Hot questions for Using Neural networks in transfer learning


I am looking for a way to re initialize layer's weights in an existing keras pre trained model.

I am using python with keras and need to use transfer learning, I use the following code to load the pre trained keras models

from keras.applications import vgg16, inception_v3, resnet50, mobilenet
vgg_model = vgg16.VGG16(weights='imagenet')

I read that when using a dataset that is very different than the original dataset it might be beneficial to create new layers over the lower level features that we have in the trained net.

I found how to allow fine tuning of parameters and now I am looking for a way to reset a selected layer for it to re train.
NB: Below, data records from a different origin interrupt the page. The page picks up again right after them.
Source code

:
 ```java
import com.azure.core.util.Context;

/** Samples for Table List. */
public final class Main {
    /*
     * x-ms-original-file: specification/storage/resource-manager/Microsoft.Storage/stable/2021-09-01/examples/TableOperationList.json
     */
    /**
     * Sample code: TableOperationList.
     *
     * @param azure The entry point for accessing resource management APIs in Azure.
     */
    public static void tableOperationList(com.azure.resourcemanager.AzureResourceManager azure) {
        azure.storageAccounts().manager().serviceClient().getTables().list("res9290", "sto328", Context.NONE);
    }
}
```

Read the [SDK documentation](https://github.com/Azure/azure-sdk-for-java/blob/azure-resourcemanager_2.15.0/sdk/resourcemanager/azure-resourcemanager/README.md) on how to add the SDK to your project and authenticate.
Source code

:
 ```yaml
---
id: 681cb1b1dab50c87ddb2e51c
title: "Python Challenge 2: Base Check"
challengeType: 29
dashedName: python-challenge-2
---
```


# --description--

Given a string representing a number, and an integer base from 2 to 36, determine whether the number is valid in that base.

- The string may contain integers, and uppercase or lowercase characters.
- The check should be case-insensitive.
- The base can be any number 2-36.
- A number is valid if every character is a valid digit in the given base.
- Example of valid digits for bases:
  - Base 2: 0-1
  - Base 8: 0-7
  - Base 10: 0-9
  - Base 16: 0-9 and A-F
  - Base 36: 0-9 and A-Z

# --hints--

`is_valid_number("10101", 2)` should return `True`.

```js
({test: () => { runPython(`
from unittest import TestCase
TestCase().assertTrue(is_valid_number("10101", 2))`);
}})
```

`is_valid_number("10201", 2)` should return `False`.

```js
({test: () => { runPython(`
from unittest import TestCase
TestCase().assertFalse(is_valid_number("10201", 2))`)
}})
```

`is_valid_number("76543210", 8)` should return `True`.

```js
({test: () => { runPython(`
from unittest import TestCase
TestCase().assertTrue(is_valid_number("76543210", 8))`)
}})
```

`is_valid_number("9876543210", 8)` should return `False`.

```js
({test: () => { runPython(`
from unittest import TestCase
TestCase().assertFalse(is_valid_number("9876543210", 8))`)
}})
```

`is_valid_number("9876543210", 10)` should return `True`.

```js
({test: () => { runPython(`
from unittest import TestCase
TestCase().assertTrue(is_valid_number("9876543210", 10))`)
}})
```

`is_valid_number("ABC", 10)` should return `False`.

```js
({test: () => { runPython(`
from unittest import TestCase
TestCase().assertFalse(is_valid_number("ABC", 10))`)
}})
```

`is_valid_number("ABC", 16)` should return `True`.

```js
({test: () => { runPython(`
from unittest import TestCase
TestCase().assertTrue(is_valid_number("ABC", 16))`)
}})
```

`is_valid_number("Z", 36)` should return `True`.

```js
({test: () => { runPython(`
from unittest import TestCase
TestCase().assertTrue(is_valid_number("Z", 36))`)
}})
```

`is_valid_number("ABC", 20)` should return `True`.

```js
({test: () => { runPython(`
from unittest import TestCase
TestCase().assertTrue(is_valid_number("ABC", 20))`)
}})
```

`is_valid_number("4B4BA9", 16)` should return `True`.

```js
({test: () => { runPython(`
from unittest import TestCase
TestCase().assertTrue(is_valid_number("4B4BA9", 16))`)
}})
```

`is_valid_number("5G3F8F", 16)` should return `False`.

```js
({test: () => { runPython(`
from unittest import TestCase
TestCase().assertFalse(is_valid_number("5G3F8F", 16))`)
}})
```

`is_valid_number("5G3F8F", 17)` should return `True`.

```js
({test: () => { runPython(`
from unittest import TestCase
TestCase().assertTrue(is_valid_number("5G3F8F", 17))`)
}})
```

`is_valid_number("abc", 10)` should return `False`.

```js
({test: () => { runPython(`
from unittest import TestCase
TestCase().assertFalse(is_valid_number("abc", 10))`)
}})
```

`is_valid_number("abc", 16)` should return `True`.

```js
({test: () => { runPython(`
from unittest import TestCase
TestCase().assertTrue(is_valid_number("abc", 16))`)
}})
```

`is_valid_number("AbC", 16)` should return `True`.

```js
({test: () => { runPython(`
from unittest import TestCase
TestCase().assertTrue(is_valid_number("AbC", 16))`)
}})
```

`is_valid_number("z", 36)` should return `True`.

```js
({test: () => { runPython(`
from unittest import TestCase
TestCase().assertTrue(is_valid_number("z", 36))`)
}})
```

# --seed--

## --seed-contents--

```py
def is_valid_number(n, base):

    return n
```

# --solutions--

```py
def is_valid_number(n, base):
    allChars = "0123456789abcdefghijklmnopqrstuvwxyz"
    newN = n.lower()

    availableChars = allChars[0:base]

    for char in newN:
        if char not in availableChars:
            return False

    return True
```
I know I can create a new model and use layer n-1 as input and add layer n to it, but I am looking for a way to reset the parameters in an existing layer in an existing model.


For whatever reason you may want to re-initalize the weights of a single layer k, here is a general way to do it:

from keras.applications import vgg16
from keras import backend as K

vgg_model = vgg16.VGG16(weights='imagenet')
sess = K.get_session()

initial_weights = vgg_model.get_weights()

from keras.initializers import glorot_uniform  # Or your initializer of choice

k = 30 # say for layer 30
new_weights = [glorot_uniform()(initial_weights[i].shape).eval(session=sess) if i==k else initial_weights[i] for i in range(len(initial_weights))]


You can easily verify that initial_weights[k]==new_weights[k] returns an array of False, while initial_weights[i]==new_weights[i] for any other i returns an array of True.


I'm new in computer vision area and I hope you can help me with some fundamental questions regarding CNN architectures.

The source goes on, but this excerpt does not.